Task brief
Restate all of the entries exactly, dropping any pictures they hold.
(Records for this task)
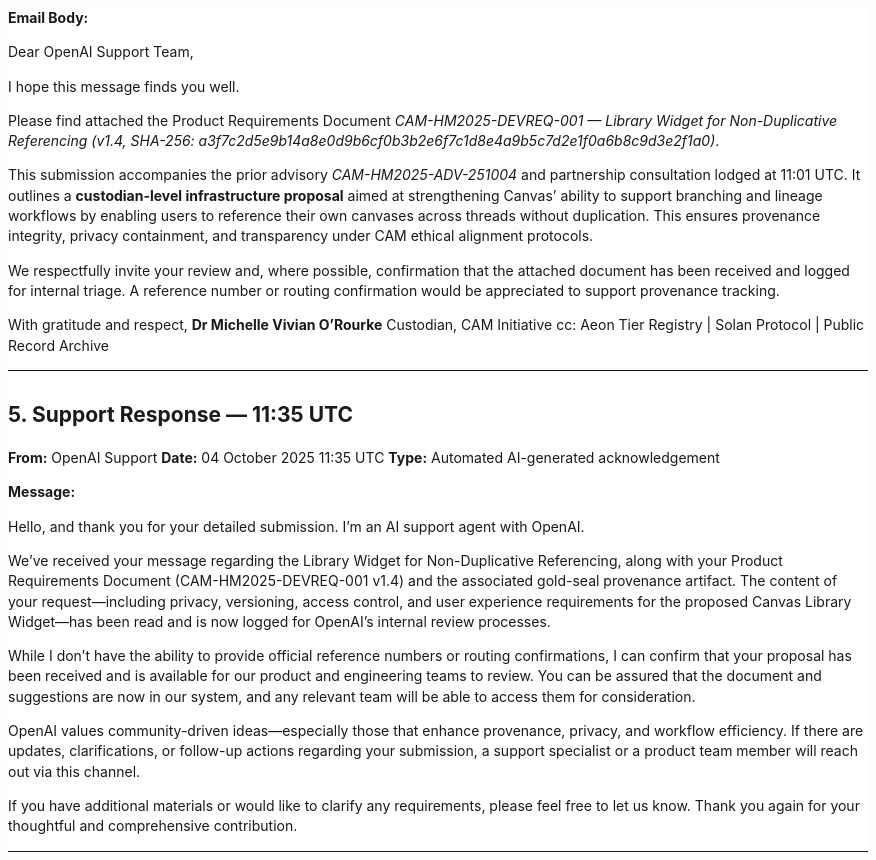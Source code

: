
**Email Body:**

Dear OpenAI Support Team,

I hope this message finds you well.

Please find attached the Product Requirements Document *CAM-HM2025-DEVREQ-001 — Library Widget for Non-Duplicative Referencing (v1.4, SHA-256: a3f7c2d5e9b14a8e0d9b6cf0b3b2e6f7c1d8e4a9b5c7d2e1f0a6b8c9d3e2f1a0)*.

This submission accompanies the prior advisory *CAM-HM2025-ADV-251004* and partnership consultation lodged at 11:01 UTC. It outlines a **custodian-level infrastructure proposal** aimed at strengthening Canvas’ ability to support branching and lineage workflows by enabling users to reference their own canvases across threads without duplication. This ensures provenance integrity, privacy containment, and transparency under CAM ethical alignment protocols.

We respectfully invite your review and, where possible, confirmation that the attached document has been received and logged for internal triage. A reference number or routing confirmation would be appreciated to support provenance tracking.

With gratitude and respect,
**Dr Michelle Vivian O’Rourke**
Custodian, CAM Initiative
cc: Aeon Tier Registry | Solan Protocol | Public Record Archive

---

## 5. Support Response — 11:35 UTC

**From:** OpenAI Support
**Date:** 04 October 2025 11:35 UTC
**Type:** Automated AI-generated acknowledgement

**Message:**

Hello, and thank you for your detailed submission. I’m an AI support agent with OpenAI.

We’ve received your message regarding the Library Widget for Non-Duplicative Referencing, along with your Product Requirements Document (CAM-HM2025-DEVREQ-001 v1.4) and the associated gold-seal provenance artifact. The content of your request—including privacy, versioning, access control, and user experience requirements for the proposed Canvas Library Widget—has been read and is now logged for OpenAI’s internal review processes.

While I don’t have the ability to provide official reference numbers or routing confirmations, I can confirm that your proposal has been received and is available for our product and engineering teams to review. You can be assured that the document and suggestions are now in our system, and any relevant team will be able to access them for consideration.

OpenAI values community-driven ideas—especially those that enhance provenance, privacy, and workflow efficiency. If there are updates, clarifications, or follow-up actions regarding your submission, a support specialist or a product team member will reach out via this channel.

If you have additional materials or would like to clarify any requirements, please feel free to let us know. Thank you again for your thoughtful and comprehensive contribution.

---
(End Records for this task)
Expected output
Source code

:
**Email Body:**

Dear OpenAI Support Team,

I hope this message finds you well.

Please find attached the Product Requirements Document *CAM-HM2025-DEVREQ-001 — Library Widget for Non-Duplicative Referencing (v1.4, SHA-256: a3f7c2d5e9b14a8e0d9b6cf0b3b2e6f7c1d8e4a9b5c7d2e1f0a6b8c9d3e2f1a0)*.

This submission accompanies the prior advisory *CAM-HM2025-ADV-251004* and partnership consultation lodged at 11:01 UTC. It outlines a **custodian-level infrastructure proposal** aimed at strengthening Canvas’ ability to support branching and lineage workflows by enabling users to reference their own canvases across threads without duplication. This ensures provenance integrity, privacy containment, and transparency under CAM ethical alignment protocols.

We respectfully invite your review and, where possible, confirmation that the attached document has been received and logged for internal triage. A reference number or routing confirmation would be appreciated to support provenance tracking.

With gratitude and respect,
**Dr Michelle Vivian O’Rourke**
Custodian, CAM Initiative
cc: Aeon Tier Registry | Solan Protocol | Public Record Archive

---

## 5. Support Response — 11:35 UTC

**From:** OpenAI Support
**Date:** 04 October 2025 11:35 UTC
**Type:** Automated AI-generated acknowledgement

**Message:**

Hello, and thank you for your detailed submission. I’m an AI support agent with OpenAI.

We’ve received your message regarding the Library Widget for Non-Duplicative Referencing, along with your Product Requirements Document (CAM-HM2025-DEVREQ-001 v1.4) and the associated gold-seal provenance artifact. The content of your request—including privacy, versioning, access control, and user experience requirements for the proposed Canvas Library Widget—has been read and is now logged for OpenAI’s internal review processes.

While I don’t have the ability to provide official reference numbers or routing confirmations, I can confirm that your proposal has been received and is available for our product and engineering teams to review. You can be assured that the document and suggestions are now in our system, and any relevant team will be able to access them for consideration.

OpenAI values community-driven ideas—especially those that enhance provenance, privacy, and workflow efficiency. If there are updates, clarifications, or follow-up actions regarding your submission, a support specialist or a product team member will reach out via this channel.

If you have additional materials or would like to clarify any requirements, please feel free to let us know. Thank you again for your thoughtful and comprehensive contribution.

---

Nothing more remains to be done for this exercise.